LOMBARD AFFAIRS
[744-751 A.D.]
The influence of Charles Martel with his ally and friend Liutprand, and the reverence which the latter entertained for the popes in their spiritual character, had caused a temporary lull in the affairs of Italy. But Liutprand died about two years after the accession of Pepin, and was succeeded, first by his grandson Hildebrand, who reigned seven months, and then by Ratchis, duke of Friuli, under whom the Lombards renewed the war against Rome. In this emergency, Zacharias, who, like many other popes, trusted greatly and with good reason to his personal influence over the rude kings and warriors of the age, went himself to Perugia (Perusia) to beg a peace from Ratchis. The result was favourable to a degree beyond his highest expectations. The Lombard monarch not only recalled his troops—which were already besieging the towns of the Pentapolis—and granted a peace of forty years, but was so deeply affected by the dignified demeanour and eloquent exhortations of the holy father, that, like another Carloman, he renounced his earthly crown, and sought a refuge from the cares of government in the quiet cloisters of Monte Cassino.[b]
This is the story as told in the Liber Pontificalis,[i] but there are reasons for thinking that Ratchis lost the favour of his own Lombards by winning the smile of the pope, and that a revolution unseated him and he was fortunate enough to be immured in a convent instead of meeting the probable fate of his predecessor, Hildebrand, whose disappearance is unexplained. It is a strange fact that Ratchis went to the same convent where the ex-king Carloman lived.[a]
[749-753 A.D.]
Ratchis was succeeded in 749 by his brother Aistulf, a man by no means so sensible to spiritual influences, and remarkable for his energy and strength of purpose. In three years from his accession to the Lombard throne, he succeeded in driving out Eutychius, the last exarch of the Greek emperors, from the exarchate of Ravenna, and made himself master of the city. Having thus secured the possession of the southern portion of the Roman territory, he marched upon Rome itself; and when Pope Zacharias died, March 15th, 752, it must have been with the melancholy conviction that all his efforts to preserve the independence of Rome, and to further the lofty claims of the papacy, were about to prove fruitless. Once more was Hannibal at the gates; but, fortunately for the interest of the threatened city, the successor of Zacharias, Stephen II, was a man in every way equal to the situation. By a well-timed embassy and costly presents, he stayed the uplifted arm of the Lombard for the moment, and, as often happens in human affairs, by gaining time he gained everything.
After remaining quiet for a few months, Aistulf again resumed his threatening attitude towards the Romans, and demanded a palpable proof of their subjection to himself, in the shape of a poll-tax of a gold solidus per head.

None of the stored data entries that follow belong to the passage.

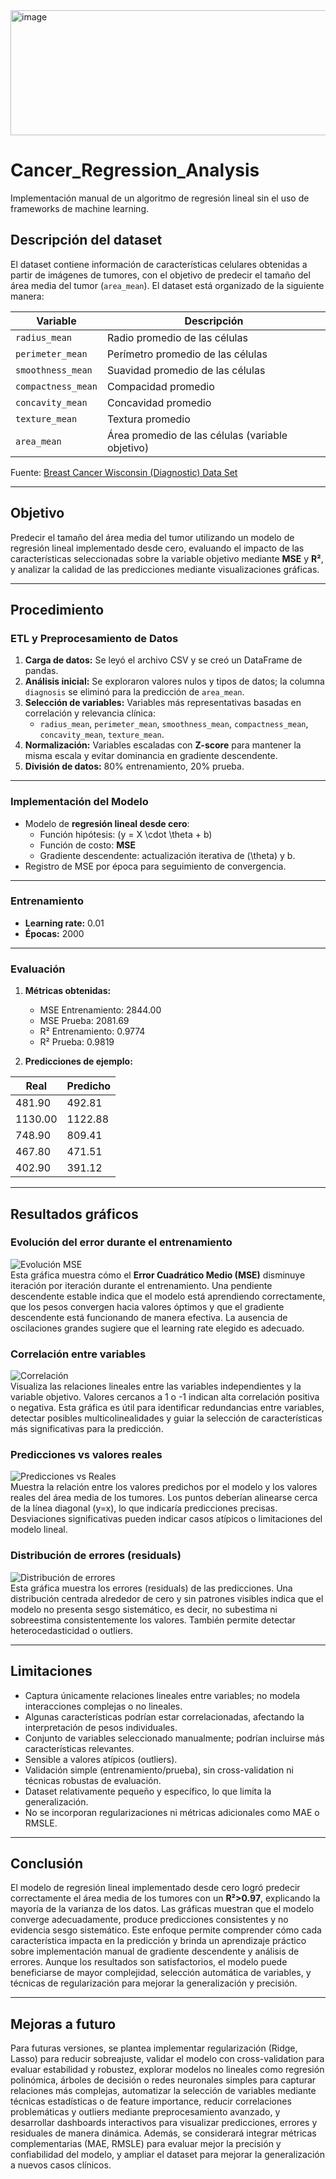 
<img width="950" height="200" alt="image" src="https://github.com/user-attachments/assets/64dfa7ef-c395-43f4-b8eb-43c28f701ad3" />


# Cancer_Regression_Analysis

Implementación manual de un algoritmo de regresión lineal sin el uso de frameworks de machine learning.  

## Descripción del dataset

El dataset contiene información de características celulares obtenidas a partir de imágenes de tumores, con el objetivo de predecir el tamaño del área media del tumor (`area_mean`). El dataset está organizado de la siguiente manera:

| Variable                  | Descripción |
|----------------------------|-------------|
| `radius_mean`              | Radio promedio de las células |
| `perimeter_mean`           | Perímetro promedio de las células |
| `smoothness_mean`          | Suavidad promedio de las células |
| `compactness_mean`         | Compacidad promedio |
| `concavity_mean`           | Concavidad promedio |
| `texture_mean`             | Textura promedio |
| `area_mean`                | Área promedio de las células (variable objetivo) |

Fuente: [Breast Cancer Wisconsin (Diagnostic) Data Set](https://www.kaggle.com/datasets/uciml/breast-cancer-wisconsin-data)

---

## Objetivo

Predecir el tamaño del área media del tumor utilizando un modelo de regresión lineal implementado desde cero, evaluando el impacto de las características seleccionadas sobre la variable objetivo mediante **MSE** y **R²**, y analizar la calidad de las predicciones mediante visualizaciones gráficas.

---

## Procedimiento

### ETL y Preprocesamiento de Datos

1. **Carga de datos:** Se leyó el archivo CSV y se creó un DataFrame de pandas.  
2. **Análisis inicial:** Se exploraron valores nulos y tipos de datos; la columna `diagnosis` se eliminó para la predicción de `area_mean`.  
3. **Selección de variables:** Variables más representativas basadas en correlación y relevancia clínica:  
   - `radius_mean`, `perimeter_mean`, `smoothness_mean`, `compactness_mean`, `concavity_mean`, `texture_mean`.  
4. **Normalización:** Variables escaladas con **Z-score** para mantener la misma escala y evitar dominancia en gradiente descendente.  
5. **División de datos:** 80% entrenamiento, 20% prueba.

---

### Implementación del Modelo

- Modelo de **regresión lineal desde cero**:  
  - Función hipótesis: \(y = X \cdot \theta + b\)  
  - Función de costo: **MSE**  
  - Gradiente descendente: actualización iterativa de \(\theta\) y b.  
- Registro de MSE por época para seguimiento de convergencia.

---

### Entrenamiento

- **Learning rate:** 0.01  
- **Épocas:** 2000  

---

### Evaluación

1. **Métricas obtenidas:**
   - MSE Entrenamiento: 2844.00  
   - MSE Prueba: 2081.69  
   - R² Entrenamiento: 0.9774  
   - R² Prueba: 0.9819

2. **Predicciones de ejemplo:**

| Real  | Predicho |
|-------|----------|
| 481.90 | 492.81  |
| 1130.00 | 1122.88 |
| 748.90 | 809.41  |
| 467.80 | 471.51  |
| 402.90 | 391.12  |

---

## Resultados gráficos

### Evolución del error durante el entrenamiento
![Evolución MSE](grafica_mse.png)  
Esta gráfica muestra cómo el **Error Cuadrático Medio (MSE)** disminuye iteración por iteración durante el entrenamiento. Una pendiente descendente estable indica que el modelo está aprendiendo correctamente, que los pesos convergen hacia valores óptimos y que el gradiente descendente está funcionando de manera efectiva. La ausencia de oscilaciones grandes sugiere que el learning rate elegido es adecuado.

### Correlación entre variables
![Correlación](grafica_correlacion.png)  
Visualiza las relaciones lineales entre las variables independientes y la variable objetivo. Valores cercanos a 1 o -1 indican alta correlación positiva o negativa. Esta gráfica es útil para identificar redundancias entre variables, detectar posibles multicolinealidades y guiar la selección de características más significativas para la predicción.

### Predicciones vs valores reales
![Predicciones vs Reales](predicciones_vs_reales.png)  
Muestra la relación entre los valores predichos por el modelo y los valores reales del área media de los tumores. Los puntos deberían alinearse cerca de la línea diagonal (y=x), lo que indicaría predicciones precisas. Desviaciones significativas pueden indicar casos atípicos o limitaciones del modelo lineal.

### Distribución de errores (residuals)
![Distribución de errores](distribucion_error.png)  
Esta gráfica muestra los errores (residuals) de las predicciones. Una distribución centrada alrededor de cero y sin patrones visibles indica que el modelo no presenta sesgo sistemático, es decir, no subestima ni sobreestima consistentemente los valores. También permite detectar heterocedasticidad o outliers.

---

## Limitaciones

- Captura únicamente relaciones lineales entre variables; no modela interacciones complejas o no lineales.  
- Algunas características podrían estar correlacionadas, afectando la interpretación de pesos individuales.  
- Conjunto de variables seleccionado manualmente; podrían incluirse más características relevantes.  
- Sensible a valores atípicos (outliers).  
- Validación simple (entrenamiento/prueba), sin cross-validation ni técnicas robustas de evaluación.  
- Dataset relativamente pequeño y específico, lo que limita la generalización.  
- No se incorporan regularizaciones ni métricas adicionales como MAE o RMSLE.

---

## Conclusión

El modelo de regresión lineal implementado desde cero logró predecir correctamente el área media de los tumores con un **R²>0.97**, explicando la mayoría de la varianza de los datos. Las gráficas muestran que el modelo converge adecuadamente, produce predicciones consistentes y no evidencia sesgo sistemático. Este enfoque permite comprender cómo cada característica impacta en la predicción y brinda un aprendizaje práctico sobre implementación manual de gradiente descendente y análisis de errores. Aunque los resultados son satisfactorios, el modelo puede beneficiarse de mayor complejidad, selección automática de variables, y técnicas de regularización para mejorar la generalización y precisión.

---

## Mejoras a futuro

Para futuras versiones, se plantea implementar regularización (Ridge, Lasso) para reducir sobreajuste, validar el modelo con cross-validation para evaluar estabilidad y robustez, explorar modelos no lineales como regresión polinómica, árboles de decisión o redes neuronales simples para capturar relaciones más complejas, automatizar la selección de variables mediante técnicas estadísticas o de feature importance, reducir correlaciones problemáticas y outliers mediante preprocesamiento avanzado, y desarrollar dashboards interactivos para visualizar predicciones, errores y residuales de manera dinámica. Además, se considerará integrar métricas complementarias (MAE, RMSLE) para evaluar mejor la precisión y confiabilidad del modelo, y ampliar el dataset para mejorar la generalización a nuevos casos clínicos.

A fresh embassy from the pope, which the Lombard king received at Nepi (near Sutri, north of Rome), met with no success, and the holy abbots of St. Vincent and St. Benedict, who composed it, returned to their monasteries in despair. Nor was any greater effect produced by the arrival of Joannes, the imperial Silentiarius, who was sent by the Greek emperor from Constantinople. This pompous messenger brought letters for the pope and King Aistulf, in which the latter was called upon to desist from his present undertaking and to restore the whole of the territory of which he had unjustly robbed the Grecian Empire. The high-sounding language and haughty requirements of the Byzantines, unsupported as they were by any material power, could make no impression upon such a man as Aistulf, and he dismissed the imperial envoy with an unmeaning answer.
The danger of Rome had now reached its highest point, and no deliverance seemed nigh. “King Aistulf,” in the language of the papal biographer,[i] “was inflamed with rage, and, like a roaring lion, never ceased to utter the most dreadful threats against the Romans, declaring that he would slay them all with the sword, if they did not submit themselves to his rule.” An appeal which the pope had made to the Byzantine emperors for protection was entirely fruitless, and the Romans were utterly unequal to sustain unaided a contest with the warlike Lombards. It was in this extremity that Stephen determined to test once more the value of that close relation which it had been the object of so many popes to form with the Frankish people, and more especially with the Carlovingian family. He knew that it would be no easy matter to induce King Pepin or his Franks to undertake an expedition into Italy with a force sufficient for the object in view. He felt, too, that a mere letter from Pepin, such as Charles Martel had sent to his good friend Liutprand, would be of no avail to turn the ambitious Aistulf from his purpose. He therefore adopted the resolution of crossing the Alps, throwing himself at the feet of the Frankish monarch and thus giving him a convincing proof that the very existence of the papacy was at stake.